Task instructions: Pictures excluded, return the lines below from the first through the line holding "##Hackathon Guides".

Given records:
+++
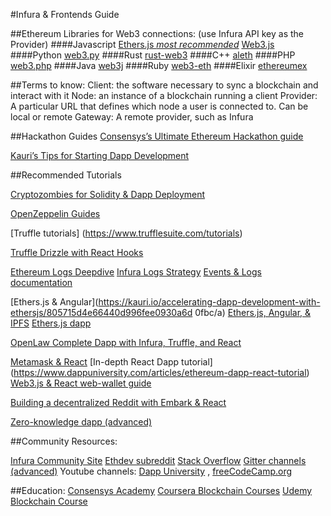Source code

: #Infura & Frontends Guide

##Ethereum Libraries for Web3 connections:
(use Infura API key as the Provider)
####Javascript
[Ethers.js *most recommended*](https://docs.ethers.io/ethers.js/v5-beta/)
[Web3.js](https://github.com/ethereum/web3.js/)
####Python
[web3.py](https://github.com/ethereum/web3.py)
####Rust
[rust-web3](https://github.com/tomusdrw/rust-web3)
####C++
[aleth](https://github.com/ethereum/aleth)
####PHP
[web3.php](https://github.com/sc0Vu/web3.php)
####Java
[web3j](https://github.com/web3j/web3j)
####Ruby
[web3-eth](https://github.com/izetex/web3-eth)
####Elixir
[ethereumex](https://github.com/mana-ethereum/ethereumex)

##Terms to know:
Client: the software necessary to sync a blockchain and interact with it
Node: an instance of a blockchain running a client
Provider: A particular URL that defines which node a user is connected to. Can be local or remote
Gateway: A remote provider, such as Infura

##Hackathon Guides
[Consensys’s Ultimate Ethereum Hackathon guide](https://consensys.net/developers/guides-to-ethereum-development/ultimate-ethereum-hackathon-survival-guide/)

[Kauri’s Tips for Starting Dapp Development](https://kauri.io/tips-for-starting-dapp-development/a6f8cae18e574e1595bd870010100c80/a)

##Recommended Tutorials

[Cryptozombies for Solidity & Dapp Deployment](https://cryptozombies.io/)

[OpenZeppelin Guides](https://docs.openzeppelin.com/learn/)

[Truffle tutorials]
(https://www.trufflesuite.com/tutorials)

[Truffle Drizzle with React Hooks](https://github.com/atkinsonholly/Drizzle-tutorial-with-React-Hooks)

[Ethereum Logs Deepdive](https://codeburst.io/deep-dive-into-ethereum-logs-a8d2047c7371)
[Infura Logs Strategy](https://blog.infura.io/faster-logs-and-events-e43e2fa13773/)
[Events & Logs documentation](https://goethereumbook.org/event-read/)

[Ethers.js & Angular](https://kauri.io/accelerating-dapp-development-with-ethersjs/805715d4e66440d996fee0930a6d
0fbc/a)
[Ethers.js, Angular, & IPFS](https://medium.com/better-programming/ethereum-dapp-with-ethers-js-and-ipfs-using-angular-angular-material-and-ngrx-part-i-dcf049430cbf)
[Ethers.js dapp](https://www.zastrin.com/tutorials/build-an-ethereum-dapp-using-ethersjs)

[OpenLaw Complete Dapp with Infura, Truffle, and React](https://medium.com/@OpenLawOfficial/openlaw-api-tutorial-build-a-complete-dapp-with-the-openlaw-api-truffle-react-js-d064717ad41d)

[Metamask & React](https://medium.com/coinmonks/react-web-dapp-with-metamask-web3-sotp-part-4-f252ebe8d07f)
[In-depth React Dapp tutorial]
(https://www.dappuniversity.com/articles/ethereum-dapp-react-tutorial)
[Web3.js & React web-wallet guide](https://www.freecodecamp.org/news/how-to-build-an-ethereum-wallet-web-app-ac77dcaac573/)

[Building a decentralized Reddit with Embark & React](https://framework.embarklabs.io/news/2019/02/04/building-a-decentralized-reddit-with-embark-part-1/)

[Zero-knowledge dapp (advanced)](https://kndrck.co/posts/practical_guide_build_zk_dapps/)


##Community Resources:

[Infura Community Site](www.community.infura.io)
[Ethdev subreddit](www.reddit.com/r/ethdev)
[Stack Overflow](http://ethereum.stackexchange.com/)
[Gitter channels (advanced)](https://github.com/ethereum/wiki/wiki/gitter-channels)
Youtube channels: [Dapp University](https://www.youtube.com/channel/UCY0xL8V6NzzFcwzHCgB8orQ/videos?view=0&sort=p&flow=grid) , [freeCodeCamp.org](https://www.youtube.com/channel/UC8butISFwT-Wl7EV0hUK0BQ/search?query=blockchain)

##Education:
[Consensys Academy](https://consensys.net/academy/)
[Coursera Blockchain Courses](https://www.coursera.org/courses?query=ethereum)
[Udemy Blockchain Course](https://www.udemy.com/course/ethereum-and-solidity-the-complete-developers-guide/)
+++
Answer area:
Source code

: #Infura & Frontends Guide

##Ethereum Libraries for Web3 connections:
(use Infura API key as the Provider)
####Javascript
[Ethers.js *most recommended*](https://docs.ethers.io/ethers.js/v5-beta/)
[Web3.js](https://github.com/ethereum/web3.js/)
####Python
[web3.py](https://github.com/ethereum/web3.py)
####Rust
[rust-web3](https://github.com/tomusdrw/rust-web3)
####C++
[aleth](https://github.com/ethereum/aleth)
####PHP
[web3.php](https://github.com/sc0Vu/web3.php)
####Java
[web3j](https://github.com/web3j/web3j)
####Ruby
[web3-eth](https://github.com/izetex/web3-eth)
####Elixir
[ethereumex](https://github.com/mana-ethereum/ethereumex)

##Terms to know:
Client: the software necessary to sync a blockchain and interact with it
Node: an instance of a blockchain running a client
Provider: A particular URL that defines which node a user is connected to. Can be local or remote
Gateway: A remote provider, such as Infura

##Hackathon Guides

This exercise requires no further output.